Exactly the lines from the one with "this.setAttribute('disabled', '');" through the end of the records below are to be output, the first and last included, and no others.

(Records from a data collection)
Segment Open
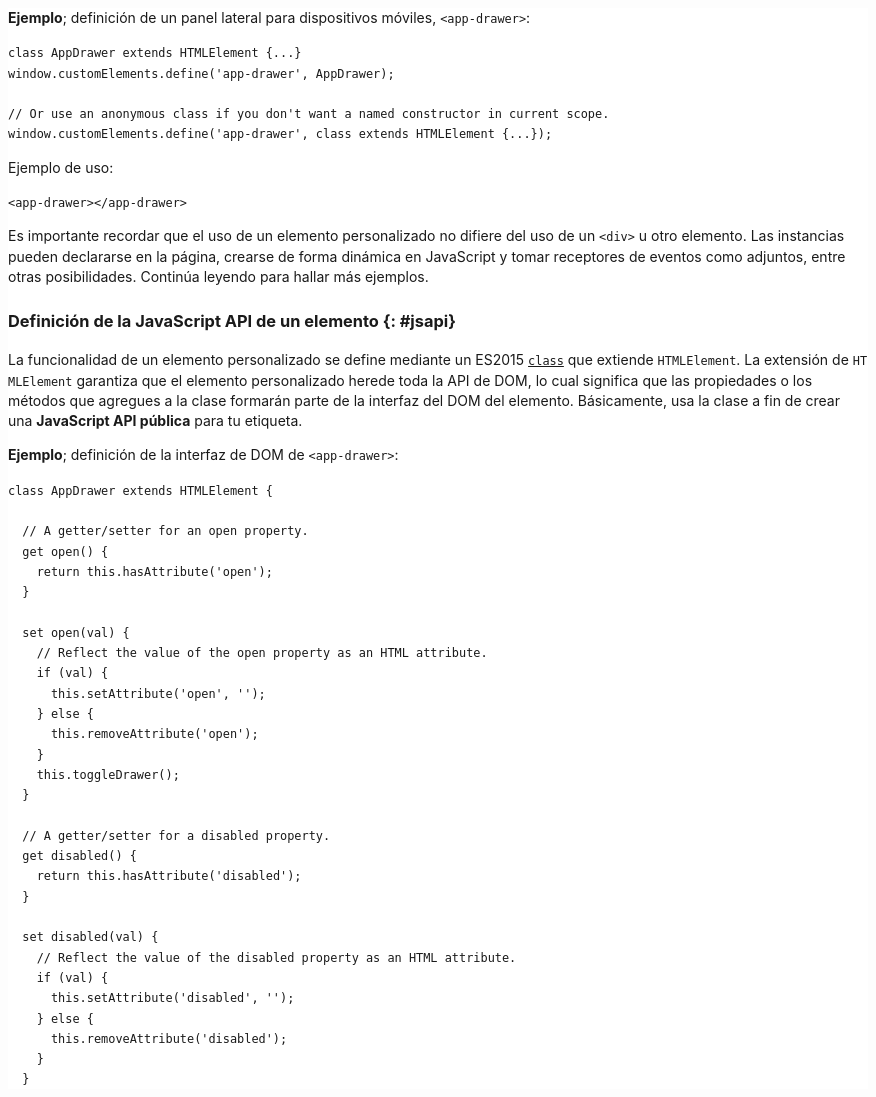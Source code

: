 **Ejemplo**; definición de un panel lateral para dispositivos móviles, `<app-drawer>`:


    class AppDrawer extends HTMLElement {...}
    window.customElements.define('app-drawer', AppDrawer);
    
    // Or use an anonymous class if you don't want a named constructor in current scope.
    window.customElements.define('app-drawer', class extends HTMLElement {...});
    

Ejemplo de uso:


    <app-drawer></app-drawer>
    

Es importante recordar que el uso de un elemento personalizado no difiere del uso de un `<div>` u otro elemento. Las instancias pueden declararse en la página, crearse de forma dinámica en JavaScript y tomar receptores de eventos como adjuntos, entre otras posibilidades. Continúa leyendo para hallar más ejemplos.

### Definición de la JavaScript API de un elemento {: #jsapi}

La funcionalidad de un elemento personalizado se define mediante un ES2015 [`class`](https://developer.mozilla.org/en-US/docs/Web/JavaScript/Reference/Classes) que extiende `HTMLElement`.
La extensión de `HTMLElement` garantiza que el elemento personalizado herede toda la API de DOM, lo cual
significa que las propiedades o los métodos que agregues a la clase formarán parte de la interfaz del DOM del elemento.
Básicamente, usa la clase a fin de crear una **JavaScript API pública** para tu etiqueta.

**Ejemplo**; definición de la interfaz de DOM de `<app-drawer>`:


    class AppDrawer extends HTMLElement {
    
      // A getter/setter for an open property.
      get open() {
        return this.hasAttribute('open');
      }
    
      set open(val) {
        // Reflect the value of the open property as an HTML attribute.
        if (val) {
          this.setAttribute('open', '');
        } else {
          this.removeAttribute('open');
        }
        this.toggleDrawer();
      }
    
      // A getter/setter for a disabled property.
      get disabled() {
        return this.hasAttribute('disabled');
      }
    
      set disabled(val) {
        // Reflect the value of the disabled property as an HTML attribute.
        if (val) {
          this.setAttribute('disabled', '');
        } else {
          this.removeAttribute('disabled');
        }
      }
Segment Closed
Written answer:
          this.setAttribute('disabled', '');
        } else {
          this.removeAttribute('disabled');
        }
      }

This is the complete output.